FRANKFURT, March 10 (Reuters) - The European Central Bank is preparing the ground for a gradual phasing out of its aggressive stimulus measures, resisting isolated calls for more radical action from some policymakers, two sources familiar with the discussion said on Friday.
Some members of the ECB’s Governing Council had raised the possibility at this week’s policy meeting of raising interest rates even before bond purchases end, the sources said, confirming a Bloomberg report. The discussion was brief, however, and did not receive broad support, they added.
Euro zone inflation is rebounding but the economic outlook remains uncertain and marred by high-risk elections in France and Germany.
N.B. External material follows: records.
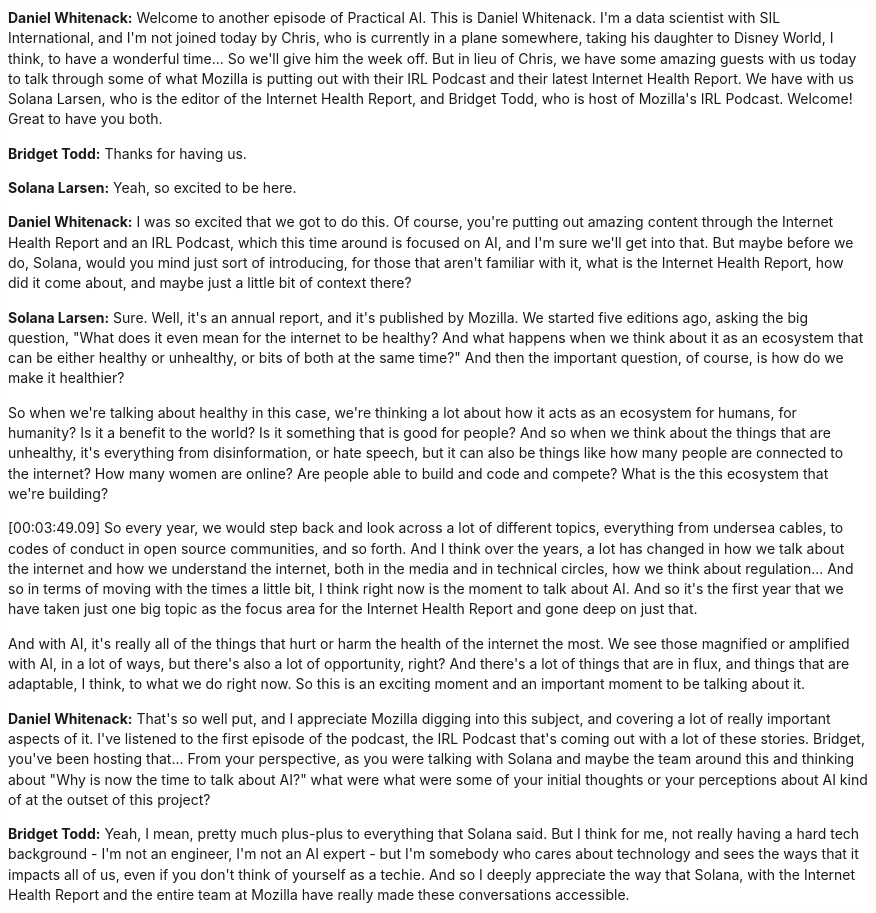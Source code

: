 **Daniel Whitenack:** Welcome to another episode of Practical AI. This is Daniel Whitenack. I'm a data scientist with SIL International, and I'm not joined today by Chris, who is currently in a plane somewhere, taking his daughter to Disney World, I think, to have a wonderful time... So we'll give him the week off. But in lieu of Chris, we have some amazing guests with us today to talk through some of what Mozilla is putting out with their IRL Podcast and their latest Internet Health Report. We have with us Solana Larsen, who is the editor of the Internet Health Report, and Bridget Todd, who is host of Mozilla's IRL Podcast. Welcome! Great to have you both.

**Bridget Todd:** Thanks for having us.

**Solana Larsen:** Yeah, so excited to be here.

**Daniel Whitenack:** I was so excited that we got to do this. Of course, you're putting out amazing content through the Internet Health Report and an IRL Podcast, which this time around is focused on AI, and I'm sure we'll get into that. But maybe before we do, Solana, would you mind just sort of introducing, for those that aren't familiar with it, what is the Internet Health Report, how did it come about, and maybe just a little bit of context there?

**Solana Larsen:** Sure. Well, it's an annual report, and it's published by Mozilla. We started five editions ago, asking the big question, "What does it even mean for the internet to be healthy? And what happens when we think about it as an ecosystem that can be either healthy or unhealthy, or bits of both at the same time?" And then the important question, of course, is how do we make it healthier?

So when we're talking about healthy in this case, we're thinking a lot about how it acts as an ecosystem for humans, for humanity? Is it a benefit to the world? Is it something that is good for people? And so when we think about the things that are unhealthy, it's everything from disinformation, or hate speech, but it can also be things like how many people are connected to the internet? How many women are online? Are people able to build and code and compete? What is the this ecosystem that we're building?

\[00:03:49.09\] So every year, we would step back and look across a lot of different topics, everything from undersea cables, to codes of conduct in open source communities, and so forth. And I think over the years, a lot has changed in how we talk about the internet and how we understand the internet, both in the media and in technical circles, how we think about regulation... And so in terms of moving with the times a little bit, I think right now is the moment to talk about AI. And so it's the first year that we have taken just one big topic as the focus area for the Internet Health Report and gone deep on just that.

And with AI, it's really all of the things that hurt or harm the health of the internet the most. We see those magnified or amplified with AI, in a lot of ways, but there's also a lot of opportunity, right? And there's a lot of things that are in flux, and things that are adaptable, I think, to what we do right now. So this is an exciting moment and an important moment to be talking about it.

**Daniel Whitenack:** That's so well put, and I appreciate Mozilla digging into this subject, and covering a lot of really important aspects of it. I've listened to the first episode of the podcast, the IRL Podcast that's coming out with a lot of these stories. Bridget, you've been hosting that... From your perspective, as you were talking with Solana and maybe the team around this and thinking about "Why is now the time to talk about AI?" what were what were some of your initial thoughts or your perceptions about AI kind of at the outset of this project?

**Bridget Todd:** Yeah, I mean, pretty much plus-plus to everything that Solana said. But I think for me, not really having a hard tech background - I'm not an engineer, I'm not an AI expert - but I'm somebody who cares about technology and sees the ways that it impacts all of us, even if you don't think of yourself as a techie. And so I deeply appreciate the way that Solana, with the Internet Health Report and the entire team at Mozilla have really made these conversations accessible.
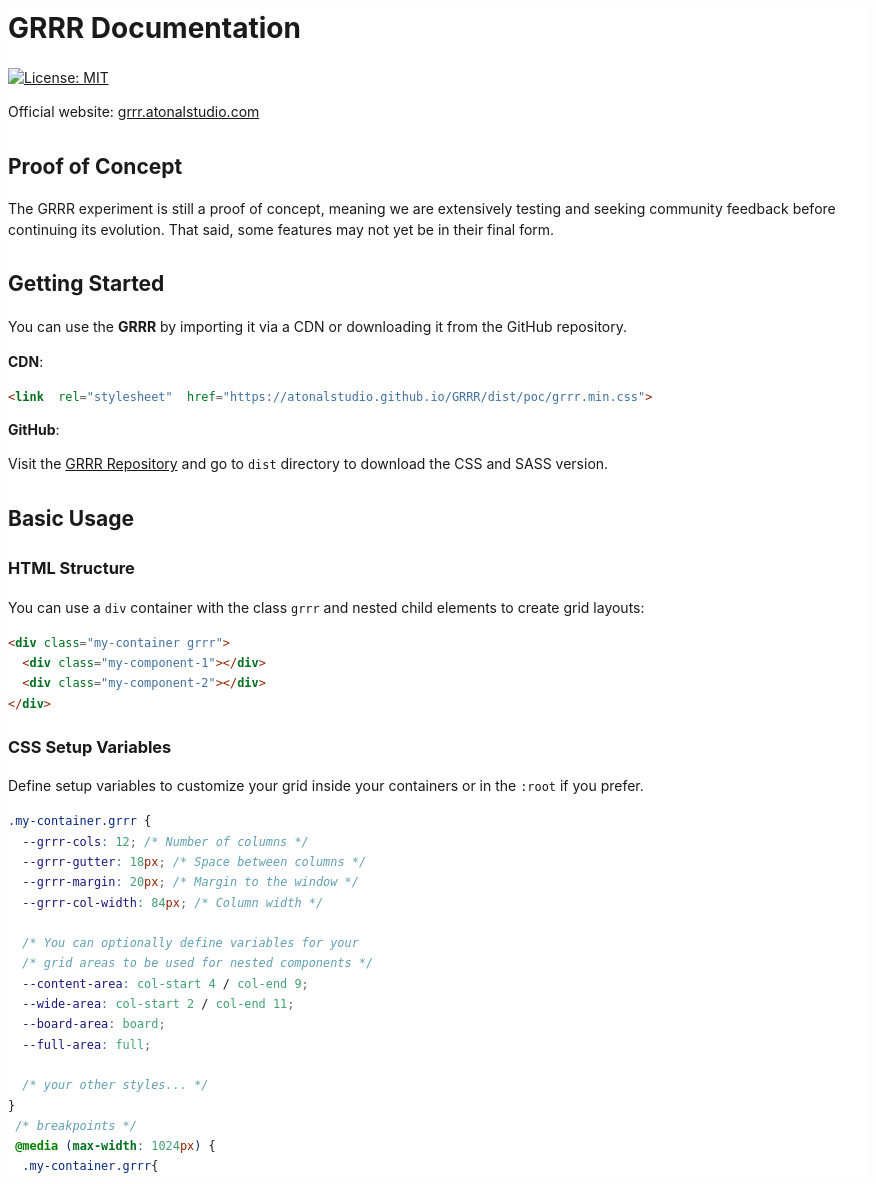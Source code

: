 
# GRRR Documentation

[![License: MIT](https://img.shields.io/badge/License-MIT-yellow.svg)](./LICENSE)

Official website: [grrr.atonalstudio.com](https://grrr.atonalstudio.com)

## Proof of Concept

The GRRR experiment is still a proof of concept, meaning we are extensively testing and seeking community feedback before continuing its evolution. That said, some features may not yet be in their final form.

## Getting Started

You can use the **GRRR** by importing it via a CDN or downloading it from the GitHub repository.

**CDN**:

```html
<link  rel="stylesheet"  href="https://atonalstudio.github.io/GRRR/dist/poc/grrr.min.css">
```

**GitHub**:

Visit the [GRRR Repository](https://github.com/atonalstudio/GRRR) and go to `dist` directory to download the CSS and SASS version.

## Basic Usage

### HTML Structure

You can use a `div` container with the class `grrr` and nested child elements to create grid layouts:

```html
<div class="my-container grrr">
  <div class="my-component-1"></div>
  <div class="my-component-2"></div>
</div>
```

### CSS Setup Variables

Define setup variables to customize your grid inside your containers or in the `:root` if you prefer.

```css
.my-container.grrr {
  --grrr-cols: 12; /* Number of columns */
  --grrr-gutter: 18px; /* Space between columns */
  --grrr-margin: 20px; /* Margin to the window */
  --grrr-col-width: 84px; /* Column width */
  
  /* You can optionally define variables for your 
  /* grid areas to be used for nested components */
  --content-area: col-start 4 / col-end 9;
  --wide-area: col-start 2 / col-end 11;
  --board-area: board;
  --full-area: full;
  
  /* your other styles... */
}
 /* breakpoints */
 @media (max-width: 1024px) { 
  .my-container.grrr{
```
That has left the ECB walking a tight rope between priming the market for an eventual tightening and withdrawing its safety net for the economy too soon.
Against this backdrop, the ECB is likely to stick to fine-tuning its message for the next few months and refrain from any major policy shift before the French elections in May and possibly the German vote in September, the sources said.
ECB President Mario Draghi reaffirmed on Thursday that the euro zone’s central bank would first stop adding to its 2.3 trillion euro bond-buying programme and only afterwards consider any increase in its interest rates.
A rate hike would chiefly mean lowering a penalty charge that banks must pay for parking cash securely with the ECB overnight.
This extreme measure was introduced in 2014 to discourage cash hoarding and kick-start lending. It has since cost banks billions of euros, partly because of the growing amount of excess cash injected into the banking system by the ECB itself via its asset purchases.
Lending is now picking up, albeit slowly, and the damage associated with negative rates has become apparent to the ECB itself, which is also the euro zone’s top bank supervisor.
Some ECB rate-setters, including Jens Weidmann, head of Germany’s powerful Bundesbank, have called for the institution to at least consider ruling out any further rate cuts.
Financial markets are now fully pricing in a rate hike next year and some economists expect one even before then.